Myocarditis in this age group followed the same pattern seen in adults, concentrated in male adolescents after dose two. The rate was 0.037% among those who received two Pfizer doses and higher at 0.529% among those who received two Moderna doses, reinforcing why Pfizer has generally been the preferred option for younger age groups.
People With Autoimmune Conditions
If you have an autoimmune disease like rheumatoid arthritis, lupus, Hashimoto’s thyroiditis, or inflammatory bowel disease, you may wonder whether a booster could trigger a flare.

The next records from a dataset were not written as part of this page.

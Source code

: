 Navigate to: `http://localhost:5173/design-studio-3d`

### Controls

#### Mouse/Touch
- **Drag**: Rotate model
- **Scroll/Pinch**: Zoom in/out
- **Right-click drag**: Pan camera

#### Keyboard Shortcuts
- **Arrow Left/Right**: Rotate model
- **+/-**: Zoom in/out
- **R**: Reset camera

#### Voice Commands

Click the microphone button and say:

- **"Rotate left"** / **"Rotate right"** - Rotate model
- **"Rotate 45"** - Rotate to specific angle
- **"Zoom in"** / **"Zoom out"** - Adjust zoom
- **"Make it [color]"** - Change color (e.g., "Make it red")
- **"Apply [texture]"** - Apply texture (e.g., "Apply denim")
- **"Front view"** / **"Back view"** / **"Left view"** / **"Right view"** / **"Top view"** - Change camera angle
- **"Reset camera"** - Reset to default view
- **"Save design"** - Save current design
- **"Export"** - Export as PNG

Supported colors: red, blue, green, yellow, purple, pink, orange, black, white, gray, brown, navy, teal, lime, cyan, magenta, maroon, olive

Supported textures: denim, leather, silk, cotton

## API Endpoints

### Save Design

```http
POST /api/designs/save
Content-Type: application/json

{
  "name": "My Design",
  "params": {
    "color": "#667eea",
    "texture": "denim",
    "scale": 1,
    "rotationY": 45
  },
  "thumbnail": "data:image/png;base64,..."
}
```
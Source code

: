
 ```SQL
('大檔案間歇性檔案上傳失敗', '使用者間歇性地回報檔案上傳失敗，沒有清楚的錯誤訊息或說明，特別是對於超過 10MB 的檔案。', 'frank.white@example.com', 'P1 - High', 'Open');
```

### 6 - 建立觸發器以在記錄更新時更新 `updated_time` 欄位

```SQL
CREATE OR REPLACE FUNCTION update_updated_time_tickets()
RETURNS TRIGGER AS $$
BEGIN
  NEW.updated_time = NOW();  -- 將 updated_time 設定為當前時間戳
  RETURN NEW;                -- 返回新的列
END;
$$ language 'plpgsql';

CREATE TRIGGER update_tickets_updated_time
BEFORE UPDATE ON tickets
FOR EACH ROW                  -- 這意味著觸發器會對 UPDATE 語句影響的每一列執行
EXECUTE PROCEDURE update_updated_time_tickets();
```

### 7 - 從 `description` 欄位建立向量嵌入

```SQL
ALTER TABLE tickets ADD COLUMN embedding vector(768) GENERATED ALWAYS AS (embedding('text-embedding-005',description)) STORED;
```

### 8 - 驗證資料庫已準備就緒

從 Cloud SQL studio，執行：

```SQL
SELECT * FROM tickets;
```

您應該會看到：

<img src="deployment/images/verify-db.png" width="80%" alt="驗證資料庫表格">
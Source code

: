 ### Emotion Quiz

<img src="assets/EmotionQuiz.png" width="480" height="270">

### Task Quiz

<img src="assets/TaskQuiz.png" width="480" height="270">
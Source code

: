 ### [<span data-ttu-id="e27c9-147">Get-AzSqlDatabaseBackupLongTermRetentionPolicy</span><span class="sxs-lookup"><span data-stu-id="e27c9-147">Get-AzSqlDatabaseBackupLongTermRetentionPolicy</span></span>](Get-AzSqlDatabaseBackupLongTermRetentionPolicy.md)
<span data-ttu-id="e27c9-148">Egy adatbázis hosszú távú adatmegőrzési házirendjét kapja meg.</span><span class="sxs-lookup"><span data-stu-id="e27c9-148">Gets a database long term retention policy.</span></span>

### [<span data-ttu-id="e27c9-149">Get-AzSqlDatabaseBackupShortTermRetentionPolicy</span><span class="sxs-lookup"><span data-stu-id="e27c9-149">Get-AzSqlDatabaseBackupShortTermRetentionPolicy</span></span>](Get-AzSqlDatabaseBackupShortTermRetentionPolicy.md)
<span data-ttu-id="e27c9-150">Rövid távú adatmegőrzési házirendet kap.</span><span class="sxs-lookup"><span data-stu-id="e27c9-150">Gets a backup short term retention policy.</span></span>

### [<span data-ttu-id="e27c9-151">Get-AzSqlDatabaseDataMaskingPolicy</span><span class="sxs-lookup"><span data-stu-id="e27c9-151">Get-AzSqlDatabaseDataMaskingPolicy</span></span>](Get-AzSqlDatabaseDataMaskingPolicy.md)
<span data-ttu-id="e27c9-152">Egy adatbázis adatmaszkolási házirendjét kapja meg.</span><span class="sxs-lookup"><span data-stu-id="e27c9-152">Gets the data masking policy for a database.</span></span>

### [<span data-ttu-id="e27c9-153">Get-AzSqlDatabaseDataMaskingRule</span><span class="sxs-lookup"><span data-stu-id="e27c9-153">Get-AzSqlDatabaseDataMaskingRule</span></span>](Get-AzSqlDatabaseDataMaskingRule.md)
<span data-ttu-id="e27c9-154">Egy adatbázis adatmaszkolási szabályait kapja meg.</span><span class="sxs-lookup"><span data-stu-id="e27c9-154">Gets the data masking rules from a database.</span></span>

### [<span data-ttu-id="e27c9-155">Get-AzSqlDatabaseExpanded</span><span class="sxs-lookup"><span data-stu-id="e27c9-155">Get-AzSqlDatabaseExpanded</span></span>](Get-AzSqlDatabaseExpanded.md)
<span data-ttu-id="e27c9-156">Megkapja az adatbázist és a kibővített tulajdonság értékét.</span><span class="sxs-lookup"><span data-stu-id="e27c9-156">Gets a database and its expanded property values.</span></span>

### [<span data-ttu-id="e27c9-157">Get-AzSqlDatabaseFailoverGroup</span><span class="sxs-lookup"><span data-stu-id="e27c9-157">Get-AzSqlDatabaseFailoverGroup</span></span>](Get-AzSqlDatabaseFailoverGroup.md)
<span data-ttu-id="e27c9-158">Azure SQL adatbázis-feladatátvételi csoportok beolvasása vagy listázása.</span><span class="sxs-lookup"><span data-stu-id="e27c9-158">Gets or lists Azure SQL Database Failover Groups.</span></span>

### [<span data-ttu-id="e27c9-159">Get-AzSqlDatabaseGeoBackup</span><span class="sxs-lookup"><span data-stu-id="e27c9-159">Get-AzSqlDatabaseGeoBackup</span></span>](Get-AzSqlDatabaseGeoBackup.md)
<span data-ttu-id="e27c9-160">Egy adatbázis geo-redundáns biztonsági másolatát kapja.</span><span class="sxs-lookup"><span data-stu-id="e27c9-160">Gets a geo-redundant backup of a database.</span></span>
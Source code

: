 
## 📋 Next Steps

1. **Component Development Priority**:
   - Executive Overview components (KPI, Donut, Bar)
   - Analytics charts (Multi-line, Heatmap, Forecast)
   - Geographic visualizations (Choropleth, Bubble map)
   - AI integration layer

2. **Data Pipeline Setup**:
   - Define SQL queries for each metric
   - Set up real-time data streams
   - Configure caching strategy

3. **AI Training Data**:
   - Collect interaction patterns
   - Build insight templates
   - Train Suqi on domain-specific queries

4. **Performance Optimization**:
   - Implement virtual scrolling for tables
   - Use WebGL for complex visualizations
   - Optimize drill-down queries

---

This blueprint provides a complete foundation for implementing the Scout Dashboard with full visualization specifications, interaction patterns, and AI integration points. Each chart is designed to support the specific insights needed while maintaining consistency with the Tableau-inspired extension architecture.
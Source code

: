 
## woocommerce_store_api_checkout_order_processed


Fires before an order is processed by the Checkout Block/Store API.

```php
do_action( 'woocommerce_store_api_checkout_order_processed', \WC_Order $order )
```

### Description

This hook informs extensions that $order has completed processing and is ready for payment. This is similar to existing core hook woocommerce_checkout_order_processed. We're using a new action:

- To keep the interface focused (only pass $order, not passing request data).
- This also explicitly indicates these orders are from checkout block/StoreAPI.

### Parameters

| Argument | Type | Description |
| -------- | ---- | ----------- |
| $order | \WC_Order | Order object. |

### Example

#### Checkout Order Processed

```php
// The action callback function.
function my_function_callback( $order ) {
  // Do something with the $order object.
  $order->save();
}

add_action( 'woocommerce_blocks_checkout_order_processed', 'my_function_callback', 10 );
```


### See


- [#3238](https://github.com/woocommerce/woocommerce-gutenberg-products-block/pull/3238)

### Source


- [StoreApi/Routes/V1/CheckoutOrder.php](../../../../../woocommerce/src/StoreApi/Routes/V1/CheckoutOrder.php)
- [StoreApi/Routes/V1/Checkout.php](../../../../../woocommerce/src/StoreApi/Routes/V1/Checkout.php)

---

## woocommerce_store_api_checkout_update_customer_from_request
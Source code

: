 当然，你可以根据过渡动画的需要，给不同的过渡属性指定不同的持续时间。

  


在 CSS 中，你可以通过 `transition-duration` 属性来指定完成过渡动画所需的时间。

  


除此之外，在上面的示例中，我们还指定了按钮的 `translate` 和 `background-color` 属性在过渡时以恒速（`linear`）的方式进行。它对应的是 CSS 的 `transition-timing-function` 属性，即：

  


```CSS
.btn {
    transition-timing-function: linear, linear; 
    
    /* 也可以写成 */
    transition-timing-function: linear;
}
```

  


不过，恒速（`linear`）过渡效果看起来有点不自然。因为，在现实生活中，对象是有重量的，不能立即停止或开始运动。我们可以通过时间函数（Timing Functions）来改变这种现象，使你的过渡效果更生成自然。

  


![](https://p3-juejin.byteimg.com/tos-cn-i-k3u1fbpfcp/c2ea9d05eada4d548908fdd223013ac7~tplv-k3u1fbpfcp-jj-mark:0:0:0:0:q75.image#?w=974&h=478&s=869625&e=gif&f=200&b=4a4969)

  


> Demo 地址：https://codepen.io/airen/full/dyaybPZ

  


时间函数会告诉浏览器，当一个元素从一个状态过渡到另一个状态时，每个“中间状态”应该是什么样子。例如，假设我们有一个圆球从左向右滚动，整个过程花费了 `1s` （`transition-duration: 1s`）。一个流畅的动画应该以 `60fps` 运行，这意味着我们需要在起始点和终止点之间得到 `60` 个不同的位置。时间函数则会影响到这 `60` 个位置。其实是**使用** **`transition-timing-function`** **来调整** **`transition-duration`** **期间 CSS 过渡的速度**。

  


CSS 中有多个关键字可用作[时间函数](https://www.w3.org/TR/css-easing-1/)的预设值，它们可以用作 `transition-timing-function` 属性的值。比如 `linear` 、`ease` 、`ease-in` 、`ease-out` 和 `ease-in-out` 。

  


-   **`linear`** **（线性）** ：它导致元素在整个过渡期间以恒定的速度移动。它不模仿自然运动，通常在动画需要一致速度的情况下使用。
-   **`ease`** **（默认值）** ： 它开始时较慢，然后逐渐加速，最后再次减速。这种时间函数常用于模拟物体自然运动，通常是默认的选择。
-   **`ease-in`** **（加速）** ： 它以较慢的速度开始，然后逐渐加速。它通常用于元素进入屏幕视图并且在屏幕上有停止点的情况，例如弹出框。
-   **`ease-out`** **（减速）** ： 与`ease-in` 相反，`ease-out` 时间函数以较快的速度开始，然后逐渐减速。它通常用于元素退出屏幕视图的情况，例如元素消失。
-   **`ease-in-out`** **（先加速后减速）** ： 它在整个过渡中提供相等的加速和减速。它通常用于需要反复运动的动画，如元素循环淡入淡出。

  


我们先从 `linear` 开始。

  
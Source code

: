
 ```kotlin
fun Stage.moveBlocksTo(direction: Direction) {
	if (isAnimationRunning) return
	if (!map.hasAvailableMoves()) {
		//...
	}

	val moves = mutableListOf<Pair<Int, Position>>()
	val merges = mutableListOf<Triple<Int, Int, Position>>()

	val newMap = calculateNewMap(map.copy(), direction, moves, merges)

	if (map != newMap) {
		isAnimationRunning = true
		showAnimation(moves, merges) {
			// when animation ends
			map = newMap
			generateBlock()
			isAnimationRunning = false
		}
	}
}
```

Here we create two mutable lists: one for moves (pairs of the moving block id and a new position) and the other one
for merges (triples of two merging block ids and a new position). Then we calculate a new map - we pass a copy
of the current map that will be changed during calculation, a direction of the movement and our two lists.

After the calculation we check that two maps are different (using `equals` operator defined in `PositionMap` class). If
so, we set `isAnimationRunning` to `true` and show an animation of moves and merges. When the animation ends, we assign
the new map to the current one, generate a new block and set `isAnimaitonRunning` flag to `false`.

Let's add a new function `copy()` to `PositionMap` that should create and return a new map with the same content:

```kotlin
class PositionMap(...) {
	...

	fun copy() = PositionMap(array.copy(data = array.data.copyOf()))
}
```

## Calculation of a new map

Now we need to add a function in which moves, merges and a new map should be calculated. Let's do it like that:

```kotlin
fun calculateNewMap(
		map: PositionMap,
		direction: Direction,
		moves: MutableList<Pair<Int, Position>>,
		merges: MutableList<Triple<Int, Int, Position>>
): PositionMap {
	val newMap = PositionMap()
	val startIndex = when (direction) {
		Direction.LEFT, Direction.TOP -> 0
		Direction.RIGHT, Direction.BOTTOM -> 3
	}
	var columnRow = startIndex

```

A large study analyzing tens of thousands of patients across more than a dozen autoimmune conditions found that adverse events tended to cluster in the first week after vaccination, with another, smaller bump appearing after the sixth week. This pattern held across conditions.
The study found a consistent female predominance in reported adverse events, which tracks with the fact that autoimmune diseases themselves are more common in women. Serious outcomes like hospitalization were predictable based on factors like age, sex, and dose number, suggesting that most people with autoimmune conditions can anticipate their risk with reasonable accuracy by discussing their specific situation with their care team.
How Safety Monitoring Works
COVID vaccines have been tracked through multiple overlapping systems. The national adverse event reporting system collects reports from anyone, healthcare providers and patients alike, and flags potential safety signals. A separate app-based system allowed millions of vaccinated people to log their symptoms daily in the week following each dose, creating a real-time picture of common reactions. Additional monitoring through large health insurance databases and hospital networks provided yet another layer of oversight.
Several of these systems were built specifically for the pandemic and added capabilities that didn’t exist for previous vaccines. The result is that COVID boosters have more post-market safety data behind them than any vaccine in history. As of mid-2025, the FDA has advised manufacturers to update the fall 2025-2026 formula to target the JN.1 lineage of the virus, preferentially using the LP.8.1 strain, and continues to monitor both safety and effectiveness on an ongoing basis.
Serious Events Are Rare Overall
Of nearly 40,000 adverse event reports submitted to the national reporting system after mRNA boosters in adults, 92.4% were classified as non-serious. The remaining 7.6% classified as serious included any event resulting in hospitalization, disability, or death, but “reported” does not mean “caused by.” The reporting system captures events that happen after vaccination regardless of whether the vaccine was responsible, and each serious report is investigated individually.
The overall pattern across millions of doses, multiple monitoring systems, and years of follow-up is consistent: COVID boosters carry a small risk of short-lived side effects for most people, a very small risk of myocarditis concentrated in young men, and an extremely small risk of other serious events. For the vast majority of people, the safety profile is comparable to other routine vaccines.